The authors seek to classify encrypted traffic flows according to their service class, and not to the particular application that generated them. For example, Netflix and Hulu traffic are classified as "video streaming," while Facebook and Twitter traffic are classified as "social media." Somewhat surprisingly, the paper argues that service classification is more challenging than application classification, because it requires identifying common traffic characteristics across similar applications, without relying on simple rules or training on all applications. A key observation is that when deep learning models are used as black boxes on the full raw traffic trace, they typically overfit and end up learning simple, deterministic rules, such as looking up the server name. As a result, these models are unnecessarily complex and expensive, yet they do not learn interesting, generalizable behaviors.
This paper leverages domain knowledge in network measurement to select network traffic features and a neural network architecture tailored specifically to them. The goal is to learn traffic patterns that are inherent in the service class and apply across protocols, server names, and applications in that class. More specifically, the paper extracts three types of features from a traffic flow: raw bytes from packet headers in the TLS handshake, flow statistics (pertaining to packet lengths, inter-arrival-times, number of bytes, among others), and flow time series (of packet size, timing, and direction). It then uses a convolutional neural network (CNN), a stacked long short-term memory (LSTM) and additional dense layers to learn spatial, temporal, and other types of traffic characteristics, respectively. It eventually combines the three parts to predict the service class of a traffic flow. Evaluation on real-world traffic datasets performs well on HTTPS, and across a range of Web and transport protocols and applications.

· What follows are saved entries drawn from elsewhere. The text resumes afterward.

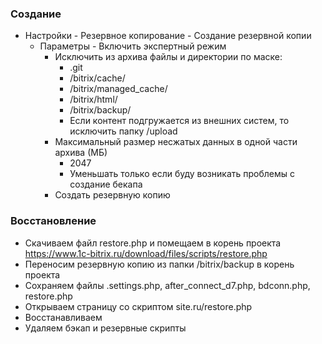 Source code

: 
### Создание
- Настройки - Резервное копирование - Создание резервной копии
	- Параметры - Включить экспертный режим
		- Исключить из архива файлы и директории по маске:
			- .git
			- /bitrix/cache/
			- /bitrix/managed_cache/
			- /bitrix/html/
			- /bitrix/backup/
			- Если контент подгружается из внешних систем, то исключить папку /upload
		- Максимальный размер несжатых данных в одной части архива (МБ)
			- 2047
			- Уменьшать только если буду возникать проблемы с создание бекапа
		- Создать резервную копию

### Восстановление
- Скачиваем файл restore.php и помещаем в корень проекта https://www.1c-bitrix.ru/download/files/scripts/restore.php
- Переносим резервную копию из папки /bitrix/backup в корень проекта
- Сохраняем файлы .settings.php, after_connect_d7.php, bdconn.php, restore.php
- Открываем страницу со скриптом site.ru/restore.php
- Восстанавливаем
- Удаляем бэкап и резервные скрипты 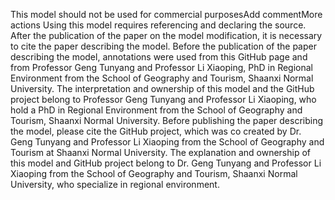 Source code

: This model should not be used for commercial purposesAdd commentMore actions
Using this model requires referencing and declaring the source.
After the publication of the paper on the model modification, it is necessary to cite the paper describing the model.
Before the publication of the paper describing the model, annotations were used from this GitHub page and from Professor Geng Tunyang and Professor Li Xiaoping, PhD in Regional Environment from the School of Geography and Tourism, Shaanxi Normal University.
The interpretation and ownership of this model and the GitHub project belong to Professor Geng Tunyang and Professor Li Xiaoping, who hold a PhD in Regional Environment from the School of Geography and Tourism, Shaanxi Normal University.
Before publishing the paper describing the model, please cite the GitHub project, which was co created by Dr. Geng Tunyang and Professor Li Xiaoping from the School of Geography and Tourism at Shaanxi Normal University.
The explanation and ownership of this model and GitHub project belong to Dr. Geng Tunyang and Professor Li Xiaoping from the School of Geography and Tourism, Shaanxi Normal University, who specialize in regional environment.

Overall, this paper provides great insights into protocol-agnostic classification of encrypted traffic. It also proposes a principled and intuitive solution using a set of features and a neural network architecture that capture domain expertise. Directions for future work include: refining the service class definition (for example, TikTok traffic may be considered as both "social network" and "video"); consider changing network conditions that may affect traffic characteristics; and a better understanding of the minimum set of features and the smallest model architecture necessary for a particular traffic classification task.